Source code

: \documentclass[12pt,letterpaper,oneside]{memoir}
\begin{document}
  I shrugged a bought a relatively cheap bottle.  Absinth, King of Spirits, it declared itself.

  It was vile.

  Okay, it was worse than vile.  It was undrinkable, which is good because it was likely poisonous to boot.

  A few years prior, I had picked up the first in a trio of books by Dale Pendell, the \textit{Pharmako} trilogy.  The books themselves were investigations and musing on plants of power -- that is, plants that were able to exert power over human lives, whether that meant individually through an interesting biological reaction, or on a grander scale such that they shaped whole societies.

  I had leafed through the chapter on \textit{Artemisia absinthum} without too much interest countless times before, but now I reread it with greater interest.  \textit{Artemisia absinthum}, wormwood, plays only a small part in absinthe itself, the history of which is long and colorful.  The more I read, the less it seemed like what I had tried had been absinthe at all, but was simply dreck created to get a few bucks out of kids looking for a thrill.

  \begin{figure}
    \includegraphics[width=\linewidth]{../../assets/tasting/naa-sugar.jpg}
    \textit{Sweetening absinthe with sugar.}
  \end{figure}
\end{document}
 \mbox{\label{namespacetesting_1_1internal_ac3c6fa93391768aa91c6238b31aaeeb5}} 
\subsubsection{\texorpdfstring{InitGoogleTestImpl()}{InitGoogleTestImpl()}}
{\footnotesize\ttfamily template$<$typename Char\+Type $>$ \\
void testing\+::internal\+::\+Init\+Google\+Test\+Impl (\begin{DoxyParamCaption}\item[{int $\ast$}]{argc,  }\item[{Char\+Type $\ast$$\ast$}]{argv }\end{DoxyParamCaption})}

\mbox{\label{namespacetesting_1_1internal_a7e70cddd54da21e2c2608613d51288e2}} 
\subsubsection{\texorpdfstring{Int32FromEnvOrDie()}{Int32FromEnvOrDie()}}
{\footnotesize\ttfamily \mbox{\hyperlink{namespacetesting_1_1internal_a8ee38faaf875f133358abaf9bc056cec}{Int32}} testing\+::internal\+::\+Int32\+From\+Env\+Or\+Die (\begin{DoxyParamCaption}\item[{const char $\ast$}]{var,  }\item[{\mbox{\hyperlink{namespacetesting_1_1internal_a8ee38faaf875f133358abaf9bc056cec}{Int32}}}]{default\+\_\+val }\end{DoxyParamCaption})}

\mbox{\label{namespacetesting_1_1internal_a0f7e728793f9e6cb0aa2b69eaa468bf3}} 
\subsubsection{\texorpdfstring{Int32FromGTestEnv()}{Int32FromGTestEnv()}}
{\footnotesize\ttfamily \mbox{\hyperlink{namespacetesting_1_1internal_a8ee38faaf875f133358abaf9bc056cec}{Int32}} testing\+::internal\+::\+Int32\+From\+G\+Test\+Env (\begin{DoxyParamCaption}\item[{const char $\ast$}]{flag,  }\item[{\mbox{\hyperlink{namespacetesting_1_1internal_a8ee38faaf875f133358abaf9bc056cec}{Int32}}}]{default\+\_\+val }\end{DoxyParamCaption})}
################
> [ABOUT THIS TASK]:
Start with the first line of the data and print every line exactly. The line containing "A few years" is the last one to include.

> [RESPONSE TO THIS TASK]:
Source code

: \documentclass[12pt,letterpaper,oneside]{memoir}
\begin{document}
  I shrugged a bought a relatively cheap bottle.  Absinth, King of Spirits, it declared itself.

  It was vile.

  Okay, it was worse than vile.  It was undrinkable, which is good because it was likely poisonous to boot.

  A few years prior, I had picked up the first in a trio of books by Dale Pendell, the \textit{Pharmako} trilogy.  The books themselves were investigations and musing on plants of power -- that is, plants that were able to exert power over human lives, whether that meant individually through an interesting biological reaction, or on a grander scale such that they shaped whole societies.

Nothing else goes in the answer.